The Schroder British Opportunities investment trust is set to launch on 1 December after it managed to raise the minimum £75 million it needed from investors ahead of its IPO.
Net proceeds are expected to be £73.5 million, equivalent to a net asset value (NAV) of 98p per share, but the figure is well below the £250 million the trust had hoped to raise.
It comes after two other investment trusts, Tellworth British Recovery & Growth and Buffettology Smaller Companies, pulled their launches after failing to raise enough interest.
The fund, which will trade under the ticker ‘SBO’, seeks to invest in high quality growth companies in the UK small and midcap space, both public and private, with a market value between £50 million and £2 billion. It will charge a management fee of 0.6% a year.
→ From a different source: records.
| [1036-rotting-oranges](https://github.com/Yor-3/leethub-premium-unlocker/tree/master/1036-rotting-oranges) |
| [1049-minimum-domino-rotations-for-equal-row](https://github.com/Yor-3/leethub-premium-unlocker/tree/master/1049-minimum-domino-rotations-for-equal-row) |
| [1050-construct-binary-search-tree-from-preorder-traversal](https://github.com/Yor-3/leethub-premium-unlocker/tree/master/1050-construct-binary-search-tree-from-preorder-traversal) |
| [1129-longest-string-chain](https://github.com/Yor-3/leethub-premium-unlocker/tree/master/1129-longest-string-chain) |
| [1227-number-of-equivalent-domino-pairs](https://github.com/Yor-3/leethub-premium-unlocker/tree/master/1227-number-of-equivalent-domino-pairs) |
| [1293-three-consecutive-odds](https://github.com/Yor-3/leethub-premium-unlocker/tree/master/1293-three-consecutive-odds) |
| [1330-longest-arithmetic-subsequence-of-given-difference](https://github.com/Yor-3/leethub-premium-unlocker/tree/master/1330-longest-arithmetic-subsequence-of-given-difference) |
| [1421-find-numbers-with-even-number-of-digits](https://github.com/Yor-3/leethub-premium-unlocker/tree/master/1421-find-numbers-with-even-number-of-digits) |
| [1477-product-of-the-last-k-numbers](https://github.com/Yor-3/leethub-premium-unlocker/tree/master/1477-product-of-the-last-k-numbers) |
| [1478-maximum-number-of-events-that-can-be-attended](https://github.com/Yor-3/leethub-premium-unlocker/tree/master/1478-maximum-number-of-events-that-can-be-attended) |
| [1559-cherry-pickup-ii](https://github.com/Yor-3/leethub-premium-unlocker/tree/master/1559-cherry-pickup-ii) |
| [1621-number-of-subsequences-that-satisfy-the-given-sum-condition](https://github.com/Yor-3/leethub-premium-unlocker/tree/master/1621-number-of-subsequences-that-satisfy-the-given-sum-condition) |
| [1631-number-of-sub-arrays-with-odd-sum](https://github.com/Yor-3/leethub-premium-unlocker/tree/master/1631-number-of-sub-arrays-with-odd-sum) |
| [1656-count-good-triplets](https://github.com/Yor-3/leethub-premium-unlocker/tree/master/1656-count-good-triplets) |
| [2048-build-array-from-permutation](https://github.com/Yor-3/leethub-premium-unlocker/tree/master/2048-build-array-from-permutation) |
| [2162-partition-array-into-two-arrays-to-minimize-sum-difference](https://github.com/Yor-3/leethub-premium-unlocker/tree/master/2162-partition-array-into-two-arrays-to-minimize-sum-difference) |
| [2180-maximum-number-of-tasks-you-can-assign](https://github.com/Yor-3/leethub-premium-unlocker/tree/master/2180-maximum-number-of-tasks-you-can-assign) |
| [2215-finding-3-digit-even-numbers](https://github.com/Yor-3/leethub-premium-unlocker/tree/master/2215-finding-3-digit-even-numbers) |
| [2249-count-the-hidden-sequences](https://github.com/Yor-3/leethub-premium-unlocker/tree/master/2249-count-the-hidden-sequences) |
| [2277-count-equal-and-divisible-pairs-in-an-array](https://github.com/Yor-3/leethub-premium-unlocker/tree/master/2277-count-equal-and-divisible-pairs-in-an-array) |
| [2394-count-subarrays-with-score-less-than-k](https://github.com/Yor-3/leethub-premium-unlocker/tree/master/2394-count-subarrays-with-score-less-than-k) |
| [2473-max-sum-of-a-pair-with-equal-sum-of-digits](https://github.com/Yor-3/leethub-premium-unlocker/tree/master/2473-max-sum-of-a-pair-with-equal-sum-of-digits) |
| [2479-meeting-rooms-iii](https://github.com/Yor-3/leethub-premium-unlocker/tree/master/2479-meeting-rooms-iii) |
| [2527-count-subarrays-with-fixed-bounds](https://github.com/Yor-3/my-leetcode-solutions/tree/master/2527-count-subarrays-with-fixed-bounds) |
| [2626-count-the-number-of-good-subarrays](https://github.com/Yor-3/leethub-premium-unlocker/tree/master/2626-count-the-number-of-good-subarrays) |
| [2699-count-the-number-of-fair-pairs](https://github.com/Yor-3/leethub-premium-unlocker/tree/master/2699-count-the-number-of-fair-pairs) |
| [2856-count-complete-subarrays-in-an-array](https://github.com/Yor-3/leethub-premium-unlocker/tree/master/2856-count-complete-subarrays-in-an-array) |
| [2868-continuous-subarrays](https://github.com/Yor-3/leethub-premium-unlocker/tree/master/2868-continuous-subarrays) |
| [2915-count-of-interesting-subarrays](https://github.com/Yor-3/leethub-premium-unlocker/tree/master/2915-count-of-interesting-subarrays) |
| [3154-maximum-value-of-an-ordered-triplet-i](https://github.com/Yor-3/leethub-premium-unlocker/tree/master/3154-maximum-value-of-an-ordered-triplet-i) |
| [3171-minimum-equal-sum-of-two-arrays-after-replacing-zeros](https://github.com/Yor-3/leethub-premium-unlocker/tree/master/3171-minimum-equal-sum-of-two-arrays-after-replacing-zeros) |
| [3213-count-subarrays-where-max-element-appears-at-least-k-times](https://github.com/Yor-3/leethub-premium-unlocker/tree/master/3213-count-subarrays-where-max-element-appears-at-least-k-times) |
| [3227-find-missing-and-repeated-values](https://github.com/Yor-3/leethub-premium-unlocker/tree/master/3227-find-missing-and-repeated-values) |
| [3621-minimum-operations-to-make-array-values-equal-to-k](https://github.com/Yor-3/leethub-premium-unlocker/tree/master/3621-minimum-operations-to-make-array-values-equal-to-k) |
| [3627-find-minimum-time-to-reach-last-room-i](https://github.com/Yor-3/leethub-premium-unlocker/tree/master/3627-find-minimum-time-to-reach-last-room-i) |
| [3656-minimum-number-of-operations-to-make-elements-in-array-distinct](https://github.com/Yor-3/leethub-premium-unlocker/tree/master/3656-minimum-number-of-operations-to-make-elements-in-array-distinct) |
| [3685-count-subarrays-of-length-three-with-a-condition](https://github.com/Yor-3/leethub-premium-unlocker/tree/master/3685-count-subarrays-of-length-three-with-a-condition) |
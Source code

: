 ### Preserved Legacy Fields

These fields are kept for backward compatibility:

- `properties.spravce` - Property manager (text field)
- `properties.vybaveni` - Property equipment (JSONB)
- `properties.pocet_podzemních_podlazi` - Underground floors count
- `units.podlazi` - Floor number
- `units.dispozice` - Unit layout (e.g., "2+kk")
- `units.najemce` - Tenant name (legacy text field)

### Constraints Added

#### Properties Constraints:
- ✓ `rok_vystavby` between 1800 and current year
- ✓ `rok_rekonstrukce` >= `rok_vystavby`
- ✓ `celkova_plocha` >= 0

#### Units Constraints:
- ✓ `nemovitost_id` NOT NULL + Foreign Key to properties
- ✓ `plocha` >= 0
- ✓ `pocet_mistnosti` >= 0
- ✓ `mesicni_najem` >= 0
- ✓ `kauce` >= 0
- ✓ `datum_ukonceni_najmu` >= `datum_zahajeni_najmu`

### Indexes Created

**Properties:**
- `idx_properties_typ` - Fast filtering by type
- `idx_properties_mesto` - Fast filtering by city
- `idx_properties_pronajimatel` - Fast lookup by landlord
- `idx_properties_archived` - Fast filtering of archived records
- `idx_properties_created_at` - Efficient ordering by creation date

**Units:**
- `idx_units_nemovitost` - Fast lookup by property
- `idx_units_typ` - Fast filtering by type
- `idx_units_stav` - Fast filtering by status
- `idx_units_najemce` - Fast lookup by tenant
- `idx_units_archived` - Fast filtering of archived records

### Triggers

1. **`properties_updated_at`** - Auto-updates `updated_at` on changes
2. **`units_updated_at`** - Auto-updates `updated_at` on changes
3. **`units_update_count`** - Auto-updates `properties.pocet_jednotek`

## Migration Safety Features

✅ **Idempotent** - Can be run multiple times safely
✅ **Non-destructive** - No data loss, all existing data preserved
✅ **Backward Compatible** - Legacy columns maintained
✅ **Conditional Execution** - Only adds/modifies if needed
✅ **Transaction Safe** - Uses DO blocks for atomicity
The focus will be on companies with sustainable business models that may require additional equity to maximise their growth potential or return to their previous growth trajectory.
‘ONCE IN A GENERATION OPPORTUNITY’
The fund will be run by Schroders head of equities Rory Bateman and head of UK and Europe private equity Tim Creed, who said the attractive valuations on offer in the UK market right now – thanks to both the pandemic and Brexit – present a ‘once in a generation’ investment opportunity.
Bateman, who will run the part of the portfolio investing in listed companies, told Shares the ‘short-term horizons of many active asset managers’ has resulted in many ‘compelling’ opportunities among high quality but unloved small and mid caps.
He said, ‘There’s been a lot of uncertainty in the market, really in the past four years since Brexit and international investors – who love British companies – have been shying away at the moment. But we’re a great nation of entrepreneurs, and when we get clarity on a vaccine, and clarity around Brexit negotiations, the pound will strengthen and I think we will see domestic UK companies doing very well.’
While the managers aren’t able to give any names of stocks that could be in the fund, it will have a bigger weighting towards tech, healthcare and education, and also have exposure to industrials, financials and consumer stocks.
FRESH EQUITY A ‘DIFFERENTIATING FACTOR’
Creed, the manager who will run the private part of the portfolio, said the injection of capital they will put into businesses through ‘fresh’ equity is an important differentiating factor for the trust.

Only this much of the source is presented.